We pursue an independent foreign policy and our conduct of external relations is based on a balanced outlook. We do not harbour ill-will against anyone. Amity with all and enmity with none is our motto. Guided by the same principles, we seek to foster relations with neighbours and all friendly countries around the world.
Prime Minister Oli said, while in this very city three years ago, that Nepal desired to create a strong edifice of trust in our relations; desired to create a relationship which would make our generation and the future equally proud. We want to see a 21st century Nepal-India relationship, which is forward looking and firmly founded on equality, mutual respect, justice and understanding of each other’s concerns and sensitivities.

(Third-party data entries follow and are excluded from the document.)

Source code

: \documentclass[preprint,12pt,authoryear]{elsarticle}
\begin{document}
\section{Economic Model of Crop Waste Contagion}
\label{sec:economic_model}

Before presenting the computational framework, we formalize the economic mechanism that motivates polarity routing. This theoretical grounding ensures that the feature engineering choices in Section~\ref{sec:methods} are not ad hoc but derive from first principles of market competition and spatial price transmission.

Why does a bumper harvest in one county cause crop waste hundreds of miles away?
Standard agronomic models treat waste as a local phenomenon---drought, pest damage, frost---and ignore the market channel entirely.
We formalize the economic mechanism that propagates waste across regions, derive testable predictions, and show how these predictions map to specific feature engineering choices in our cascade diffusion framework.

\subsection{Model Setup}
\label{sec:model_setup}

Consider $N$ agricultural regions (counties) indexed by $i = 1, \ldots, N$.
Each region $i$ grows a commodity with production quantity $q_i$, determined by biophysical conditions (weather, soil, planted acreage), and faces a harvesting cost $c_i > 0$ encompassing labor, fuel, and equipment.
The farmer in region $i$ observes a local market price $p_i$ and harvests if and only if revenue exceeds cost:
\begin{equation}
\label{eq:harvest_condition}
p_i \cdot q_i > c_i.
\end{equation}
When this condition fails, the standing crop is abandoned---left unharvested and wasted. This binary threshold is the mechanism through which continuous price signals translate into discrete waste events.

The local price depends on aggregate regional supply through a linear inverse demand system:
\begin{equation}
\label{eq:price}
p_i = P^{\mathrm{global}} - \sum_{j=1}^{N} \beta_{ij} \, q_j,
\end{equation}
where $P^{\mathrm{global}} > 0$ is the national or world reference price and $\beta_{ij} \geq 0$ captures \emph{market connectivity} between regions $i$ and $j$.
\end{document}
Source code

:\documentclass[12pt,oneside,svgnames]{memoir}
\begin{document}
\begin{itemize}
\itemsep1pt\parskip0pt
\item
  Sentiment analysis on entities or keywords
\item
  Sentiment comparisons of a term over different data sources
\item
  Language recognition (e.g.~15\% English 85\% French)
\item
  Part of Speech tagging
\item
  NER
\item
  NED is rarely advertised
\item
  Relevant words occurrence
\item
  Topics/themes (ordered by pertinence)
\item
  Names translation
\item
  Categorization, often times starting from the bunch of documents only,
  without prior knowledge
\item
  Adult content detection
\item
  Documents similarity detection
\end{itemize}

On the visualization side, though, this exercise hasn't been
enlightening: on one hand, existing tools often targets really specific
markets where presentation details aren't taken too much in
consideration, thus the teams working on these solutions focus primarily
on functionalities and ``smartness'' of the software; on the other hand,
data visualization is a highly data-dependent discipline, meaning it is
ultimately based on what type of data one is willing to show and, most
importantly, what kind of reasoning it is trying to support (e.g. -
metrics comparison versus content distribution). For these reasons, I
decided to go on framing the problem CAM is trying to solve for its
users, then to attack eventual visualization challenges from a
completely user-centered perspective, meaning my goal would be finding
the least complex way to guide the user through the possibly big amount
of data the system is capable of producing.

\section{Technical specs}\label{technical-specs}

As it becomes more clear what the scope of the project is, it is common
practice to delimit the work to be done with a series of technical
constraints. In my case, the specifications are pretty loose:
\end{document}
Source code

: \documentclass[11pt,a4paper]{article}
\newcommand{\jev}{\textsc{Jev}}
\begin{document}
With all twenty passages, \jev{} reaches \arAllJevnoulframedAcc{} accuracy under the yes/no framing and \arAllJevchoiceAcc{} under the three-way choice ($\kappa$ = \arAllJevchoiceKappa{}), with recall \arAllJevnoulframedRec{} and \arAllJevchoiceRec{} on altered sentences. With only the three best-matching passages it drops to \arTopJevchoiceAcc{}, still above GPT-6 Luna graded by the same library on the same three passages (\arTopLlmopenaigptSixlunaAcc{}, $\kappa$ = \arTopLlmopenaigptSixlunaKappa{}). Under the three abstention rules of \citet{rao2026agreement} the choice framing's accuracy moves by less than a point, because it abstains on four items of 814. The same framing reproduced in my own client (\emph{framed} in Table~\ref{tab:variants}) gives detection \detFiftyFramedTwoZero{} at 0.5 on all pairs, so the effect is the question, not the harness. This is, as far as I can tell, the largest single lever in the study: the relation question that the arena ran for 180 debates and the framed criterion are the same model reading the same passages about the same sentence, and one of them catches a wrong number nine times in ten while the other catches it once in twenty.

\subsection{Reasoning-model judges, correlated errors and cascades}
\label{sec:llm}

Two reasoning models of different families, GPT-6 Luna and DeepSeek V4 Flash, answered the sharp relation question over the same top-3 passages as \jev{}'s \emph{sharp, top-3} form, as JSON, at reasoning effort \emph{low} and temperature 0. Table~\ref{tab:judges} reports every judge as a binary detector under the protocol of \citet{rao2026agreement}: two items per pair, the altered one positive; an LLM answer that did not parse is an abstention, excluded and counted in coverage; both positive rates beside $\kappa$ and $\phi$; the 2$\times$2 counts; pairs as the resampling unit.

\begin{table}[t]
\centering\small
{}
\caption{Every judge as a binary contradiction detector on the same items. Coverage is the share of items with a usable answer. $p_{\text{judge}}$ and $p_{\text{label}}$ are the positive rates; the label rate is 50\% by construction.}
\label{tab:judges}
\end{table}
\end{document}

For that, we should sincerely attend to the issues that we have inherited from the past; address them appropriately and should creatively work out the agendas for future. With the same objective, we created an Eminent Persons’ Group in 2016 and mandated them to review the entire spectrum of Nepal-India relations and recommend measures to upgrade them in the changed context. EPG has done its work and our job is to receive their report and implement.
One of the tasks assigned to EPG was the task of recommending the inputs for the review of past treaties and agreement, including the Peace and Friendship Treaty of 1950. We have agreed to revise, adjust and update the Treaty to better reflect the current reality and to further consolidate and expand our friendship. We need to do it sooner than later.
To conclude, our conviction is unwavering that Nepal-India friendship stands on a robust foundation. Our connection is deep and engagement comprehensive. Yet we should be mindful equally that healthy relations require continuous nurturing, creative thinking, promptness and readiness to understand each other in changing dynamics. I am sure we have that competence.